Les réponses à ces questions restent assez floues. Du côté des autorités, la responsabilité semble d’abord revenir aux parents, finalement peu associés à la pratique internet de leurs enfants. Seuls 55% des 8-17 ans discutent avec leurs parents des réseaux sociaux. Quand ils le font, c’est surtout pour évoquer le temps passé devant leur écran. Le cadre juridique pour protéger la vie privée de l’enfant existe mais il se cantonne à interdire la publication des données personnelles de mineurs sans le consentement des représentants légaux. Or que faire quand ce sont les enfants eux-mêmes qui se mettent en scène, voire leurs parents qui rendent publique la vie de famille ? Selon une étude britannique, un parent publie en effet 195 photos par an de son enfant. On parle de "sharenting" (de "share", partager, et "parenting", être parent). Le cas des "Family vlogs" - des familles qui mettent en ligne des épisodes de leur vie quotidienne - est édifiant. Certaines ont des millions d’abonnés et en tirent des revenus substantiels. Pour le pédopsychiatre Joan Oates, le danger est alors qu’à la différence des enfants-acteurs, ces enfants "stars du web" ne font l’objet d’aucune directive psychologique ni d’aucune protection législative. Pire : quel enfant oserait s’opposer à ses parents vidéastes au point de créer un conflit familial ? Pour Isabelle Falque-Pierrotin, Vice-Présidente de la CNIL, "l’éducation numérique, c’est aussi le rôle des parents d’aujourd’hui. Et le respect de la vie privée constitue un élément fondamental de cette éducation".

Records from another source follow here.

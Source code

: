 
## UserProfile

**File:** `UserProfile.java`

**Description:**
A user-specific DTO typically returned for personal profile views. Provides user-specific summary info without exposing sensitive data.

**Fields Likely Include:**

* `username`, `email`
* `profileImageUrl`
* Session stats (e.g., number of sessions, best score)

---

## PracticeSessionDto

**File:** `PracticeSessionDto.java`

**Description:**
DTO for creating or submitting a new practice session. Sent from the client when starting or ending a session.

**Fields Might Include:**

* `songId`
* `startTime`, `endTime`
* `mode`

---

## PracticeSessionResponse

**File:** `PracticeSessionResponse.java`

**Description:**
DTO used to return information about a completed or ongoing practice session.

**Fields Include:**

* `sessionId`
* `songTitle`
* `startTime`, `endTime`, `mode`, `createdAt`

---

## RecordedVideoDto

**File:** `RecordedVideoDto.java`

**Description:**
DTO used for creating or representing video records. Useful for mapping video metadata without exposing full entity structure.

Expérience racontée par Logan, petit Américain de 11 ans.

Les hébergeurs de vidéos, grands absents du débat

Quid alors de la responsabilité des hébergeurs ? Les plateformes de mise en ligne semblent se tenir bien éloignées du débat. Et pour cause. A moins de mettre en ligne un contenu illicite, "c’est l’auteur d’un contenu publié sur internet (texte, vidéo…) qui en est le responsable" dit la loi. Les règles soumises à la plateforme ne bougeront donc pas, à moins d’une prise de conscience des effets à long terme sur les jeunes YouTubeurs. Autant dire qu’il faudra du temps. Un constat partagé par Joan Oates qui estime qu’il est "difficile de légiférer sur un secteur qui bouge autant (…) Nous en sommes pour le moment réduits à nous appuyer sur des études de cas".

En attendant, les professionnels de l’Internet, de l’éducation et de la protection s’organisent. Dès 2013, le programme Permis Internet assuré par la Gendarmerie nationale et des enseignants en partenariat avec AXA Prévention a permis de sensibiliser des centaines de milliers d’enfants aux dangers du web. En octobre dernier, la CNIL a quant à elle lancé un grand concours auprès des jeunes pour initier les 6-14 ans à la protection de leur vie privée en ligne. Car la meilleure protection reste encore d’apprendre à la jeune génération à se prémunir des sirènes d’une notoriété à portée de tous.